TRY IT ->
Keep to one stretch of the data below, the lines from the one with "solution; it rejects" up to and including the one with "initial values. Divergence", and return that stretch exactly.

(Entries taken from a collection)
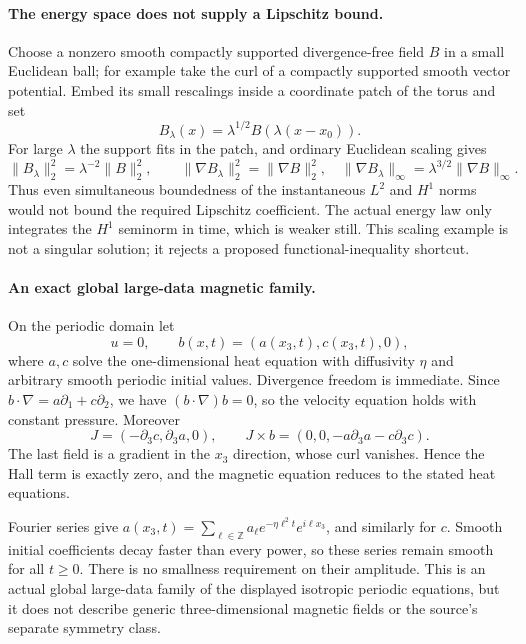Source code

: \documentclass[11pt]{article}
\begin{document}
\paragraph{The energy space does not supply a Lipschitz bound.}
Choose a nonzero smooth compactly supported divergence-free field
$B$ in a small Euclidean ball; for example take the curl of a
compactly supported smooth vector potential. Embed its small rescalings
inside a coordinate patch of the torus and set
\[
 B_\lambda(x)=\lambda^{1/2}B(\lambda(x-x_0)).
\]
For large $\lambda$ the support fits in the patch, and ordinary
Euclidean scaling gives
\[
 \|B_\lambda\|_2^2=\lambda^{-2}\|B\|_2^2,\qquad
 \|\nabla B_\lambda\|_2^2=\|\nabla B\|_2^2,
 \quad
 \|\nabla B_\lambda\|_\infty
      =\lambda^{3/2}\|\nabla B\|_\infty.
 \tag{392.8}
\]
Thus even simultaneous boundedness of the instantaneous $L^2$
and $H^1$ norms would not bound the required Lipschitz coefficient.
The actual energy law only integrates the $H^1$ seminorm in time,
which is weaker still. This scaling example is not a singular
solution; it rejects a proposed functional-inequality shortcut.

\paragraph{An exact global large-data magnetic family.}
On the periodic domain let
\[
 u=0,\qquad b(x,t)=(a(x_3,t),c(x_3,t),0),
\]
where $a,c$ solve the one-dimensional heat equation with diffusivity
$\eta$ and arbitrary smooth periodic initial values. Divergence
freedom is immediate. Since $b\cdot\nabla=a\partial_1+c\partial_2$,
we have $(b\cdot\nabla)b=0$, so the velocity equation holds with
constant pressure. Moreover
\[
 J=(-\partial_3c,\partial_3a,0),\qquad
 J\times b=(0,0,-a\partial_3a-c\partial_3c).
\]
The last field is a gradient in the $x_3$ direction, whose curl
vanishes. Hence the Hall term is exactly zero, and the magnetic
equation reduces to the stated heat equations.

Fourier series give
$a(x_3,t)=\sum_{\ell\in\mathbb Z}a_\ell e^{-\eta\ell^2t}e^{i\ell x_3}$,
and similarly for $c$. Smooth initial coefficients decay faster
than every power, so these series remain smooth for all $t\geq0$.
There is no smallness requirement on their amplitude. This is an
actual global large-data family of the displayed isotropic periodic
equations, but it does not describe generic three-dimensional
magnetic fields or the source's separate symmetry class.
\end{document}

ANSWER ->
solution; it rejects a proposed functional-inequality shortcut.

\paragraph{An exact global large-data magnetic family.}
On the periodic domain let
\[
 u=0,\qquad b(x,t)=(a(x_3,t),c(x_3,t),0),
\]
where $a,c$ solve the one-dimensional heat equation with diffusivity
$\eta$ and arbitrary smooth periodic initial values. Divergence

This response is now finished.